In the listing below, find the line containing "## User Story" and the line containing "### Code Snippets". Repeat exactly those two lines and every line between them.

----- Data excerpts -----

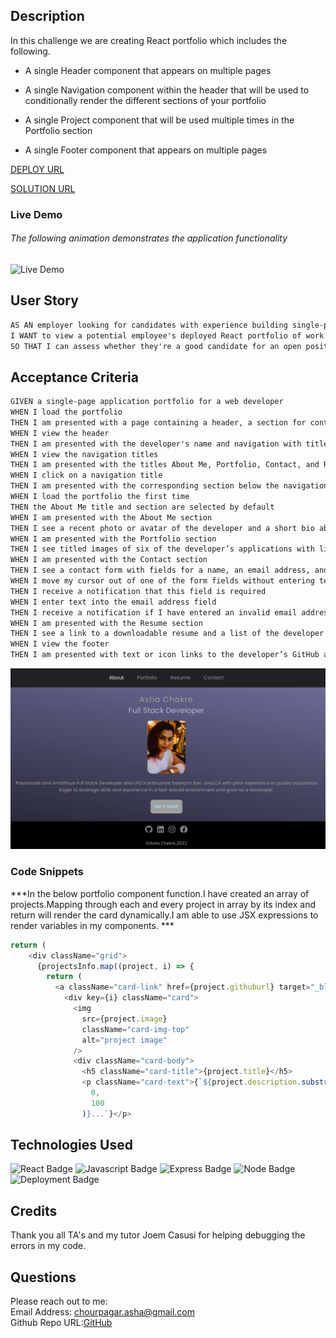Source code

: ## Description

In this challenge we are creating React portfolio which includes the following.
- A single Header component that appears on multiple pages

- A single Navigation component within the header that will be used to conditionally render the different sections of your portfolio

- A single Project component that will be used multiple times in the Portfolio section

- A single Footer component that appears on multiple pages

[DEPLOY URL](https://ashachakre0906.github.io/react-portfolio/)

[SOLUTION URL](https://github.com/ashachakre0906/react-portfolio)

### Live Demo
###### The following animation demonstrates the application functionality
![Live Demo](./src/assets/images/react-portfolio.gif)

## User Story
```md
AS AN employer looking for candidates with experience building single-page applications
I WANT to view a potential employee's deployed React portfolio of work samples
SO THAT I can assess whether they're a good candidate for an open position
```
## Acceptance Criteria
```md
GIVEN a single-page application portfolio for a web developer
WHEN I load the portfolio
THEN I am presented with a page containing a header, a section for content, and a footer
WHEN I view the header
THEN I am presented with the developer's name and navigation with titles corresponding to different sections of the portfolio
WHEN I view the navigation titles
THEN I am presented with the titles About Me, Portfolio, Contact, and Resume, and the title corresponding to the current section is highlighted
WHEN I click on a navigation title
THEN I am presented with the corresponding section below the navigation without the page reloading and that title is highlighted
WHEN I load the portfolio the first time
THEN the About Me title and section are selected by default
WHEN I am presented with the About Me section
THEN I see a recent photo or avatar of the developer and a short bio about them
WHEN I am presented with the Portfolio section
THEN I see titled images of six of the developer’s applications with links to both the deployed applications and the corresponding GitHub repository
WHEN I am presented with the Contact section
THEN I see a contact form with fields for a name, an email address, and a message
WHEN I move my cursor out of one of the form fields without entering text
THEN I receive a notification that this field is required
WHEN I enter text into the email address field
THEN I receive a notification if I have entered an invalid email address
WHEN I am presented with the Resume section
THEN I see a link to a downloadable resume and a list of the developer’s proficiencies
WHEN I view the footer
THEN I am presented with text or icon links to the developer’s GitHub and LinkedIn profiles, and their profile on a third platform (Stack Overflow, Twitter) 
```
<img src = "./src/assets/images/portfolio.png">

### Code Snippets
***In the below portfolio component function.I have created an array of projects.Mapping through each and every project in array by its index and return will render the card dynamically.I am able to use JSX expressions to render variables in my components. ***
```js
return (
    <div className="grid">
      {projectsInfo.map((project, i) => {
        return (
          <a className="card-link" href={project.githuburl} target="_blank">
            <div key={i} className="card">
              <img
                src={project.image}
                className="card-img-top"
                alt="project image"
              />
              <div className="card-body">
                <h5 className="card-title">{project.title}</h5>
                <p className="card-text">{`${project.description.substring(
                  0,
                  100
                )}...`}</p>
```

## Technologies Used
![React Badge](https://img.shields.io/badge/Frontend-React-blue.svg)
![Javascript Badge](https://img.shields.io/badge/language-Javascript-orange.svg)
![Express Badge](https://img.shields.io/badge/backend-Express-yellow.svg)
![Node Badge](https://img.shields.io/badge/backend-Node-blue.svg)
![Deployment Badge](https://img.shields.io/badge/Deployment-ghpages-green.svg)

## Credits
Thank you all TA's and my tutor Joem Casusi for helping debugging the errors in my code.

## Questions
Please reach out to me:<br>
Email Address: chourpagar.asha@gmail.com <br>
Github Repo URL:[GitHub](https://github.com/ashachakre0906)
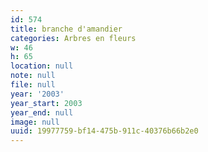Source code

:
 ```yaml
---
id: 574
title: branche d'amandier
categories: Arbres en fleurs
w: 46
h: 65
location: null
note: null
file: null
year: '2003'
year_start: 2003
year_end: null
image: null
uuid: 19977759-bf14-475b-911c-40376b66b2e0
---
```


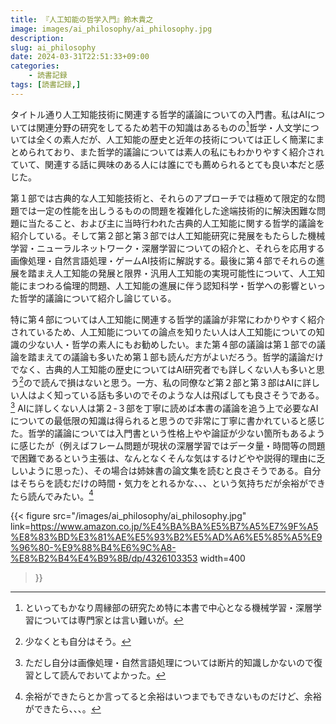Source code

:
```yaml
---
title: 『人工知能の哲学入門』鈴木貴之
image: images/ai_philosophy/ai_philosophy.jpg
description: 
slug: ai_philosophy
date: 2024-03-31T22:51:33+09:00
categories:
    - 読書記録
tags: [読書記録,]
---
```


タイトル通り人工知能技術に関連する哲学的議論についての入門書。私はAIについては関連分野の研究をしてるため若干の知識はあるものの[^1]哲学・人文学については全くの素人だが、人工知能の歴史と近年の技術については正しく簡潔にまとめられており、また哲学的議論については素人の私にもわかりやすく紹介されていて、関連する話に興味のある人には誰にでも薦められるとても良い本だと感じた。

第１部では古典的な人工知能技術と、それらのアプローチでは極めて限定的な問題では一定の性能を出しうるものの問題を複雑化した途端技術的に解決困難な問題に当たること、および主に当時行われた古典的人工知能に関する哲学的議論を紹介している。そして第２部と第３部では人工知能研究に発展をもたらした機械学習・ニューラルネットワーク・深層学習についての紹介と、それらを応用する画像処理・自然言語処理・ゲームAI技術に解説する。最後に第４部でそれらの進展を踏まえ人工知能の発展と限界・汎用人工知能の実現可能性について、人工知能にまつわる倫理的問題、人工知能の進展に伴う認知科学・哲学への影響といった哲学的議論について紹介し論じている。

特に第４部については人工知能に関連する哲学的議論が非常にわかりやすく紹介されているため、人工知能についての論点を知りたい人は人工知能についての知識の少ない人・哲学の素人にもお勧めしたい。また第４部の議論は第１部での議論を踏まえての議論も多いため第１部も読んだ方がよいだろう。哲学的議論だけでなく、古典的人工知能の歴史についてはAI研究者でも詳しくない人も多いと思う[^2]ので読んで損はないと思う。一方、私の同僚など第２部と第３部はAIに詳しい人はよく知っている話も多いのでそのような人は飛ばしても良さそうである。[^3] AIに詳しくない人は第２-３部を丁寧に読めば本書の議論を追う上で必要なAIについての最低限の知識は得られると思うので非常に丁寧に書かれていると感じた。哲学的議論については入門書という性格上やや論証が少ない箇所もあるように感じたが（例えばフレーム問題が現状の深層学習ではデータ量・時間等の問題で困難であるという主張は、なんとなくそんな気はするけどやや説得的理由に乏しいように思った）、その場合は姉妹書の論文集を読むと良さそうである。自分はそちらを読むだけの時間・気力をとれるかな、、、という気持ちだが余裕ができたら読んでみたい。[^4]



[^1]:  といってもかなり周縁部の研究ため特に本書で中心となる機械学習・深層学習については専門家とは言い難いが。
[^2]: 少なくとも自分はそう。
[^3]: ただし自分は画像処理・自然言語処理については断片的知識しかないので復習として読んでおいてよかった。
[^4]: 余裕ができたらとか言ってると余裕はいつまでもできないものだけど、余裕ができたら、、、。

{{< figure
    src="/images/ai_philosophy/ai_philosophy.jpg"
    link=https://www.amazon.co.jp/%E4%BA%BA%E5%B7%A5%E7%9F%A5%E8%83%BD%E3%81%AE%E5%93%B2%E5%AD%A6%E5%85%A5%E9%96%80-%E9%88%B4%E6%9C%A8-%E8%B2%B4%E4%B9%8B/dp/4326103353
    width=400
>}}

-----

● Answer for this exercise:
## User Story
```md
AS AN employer looking for candidates with experience building single-page applications
I WANT to view a potential employee's deployed React portfolio of work samples
SO THAT I can assess whether they're a good candidate for an open position
```
## Acceptance Criteria
```md
GIVEN a single-page application portfolio for a web developer
WHEN I load the portfolio
THEN I am presented with a page containing a header, a section for content, and a footer
WHEN I view the header
THEN I am presented with the developer's name and navigation with titles corresponding to different sections of the portfolio
WHEN I view the navigation titles
THEN I am presented with the titles About Me, Portfolio, Contact, and Resume, and the title corresponding to the current section is highlighted
WHEN I click on a navigation title
THEN I am presented with the corresponding section below the navigation without the page reloading and that title is highlighted
WHEN I load the portfolio the first time
THEN the About Me title and section are selected by default
WHEN I am presented with the About Me section
THEN I see a recent photo or avatar of the developer and a short bio about them
WHEN I am presented with the Portfolio section
THEN I see titled images of six of the developer’s applications with links to both the deployed applications and the corresponding GitHub repository
WHEN I am presented with the Contact section
THEN I see a contact form with fields for a name, an email address, and a message
WHEN I move my cursor out of one of the form fields without entering text
THEN I receive a notification that this field is required
WHEN I enter text into the email address field
THEN I receive a notification if I have entered an invalid email address
WHEN I am presented with the Resume section
THEN I see a link to a downloadable resume and a list of the developer’s proficiencies
WHEN I view the footer
THEN I am presented with text or icon links to the developer’s GitHub and LinkedIn profiles, and their profile on a third platform (Stack Overflow, Twitter) 
```
<img src = "./src/assets/images/portfolio.png">

### Code Snippets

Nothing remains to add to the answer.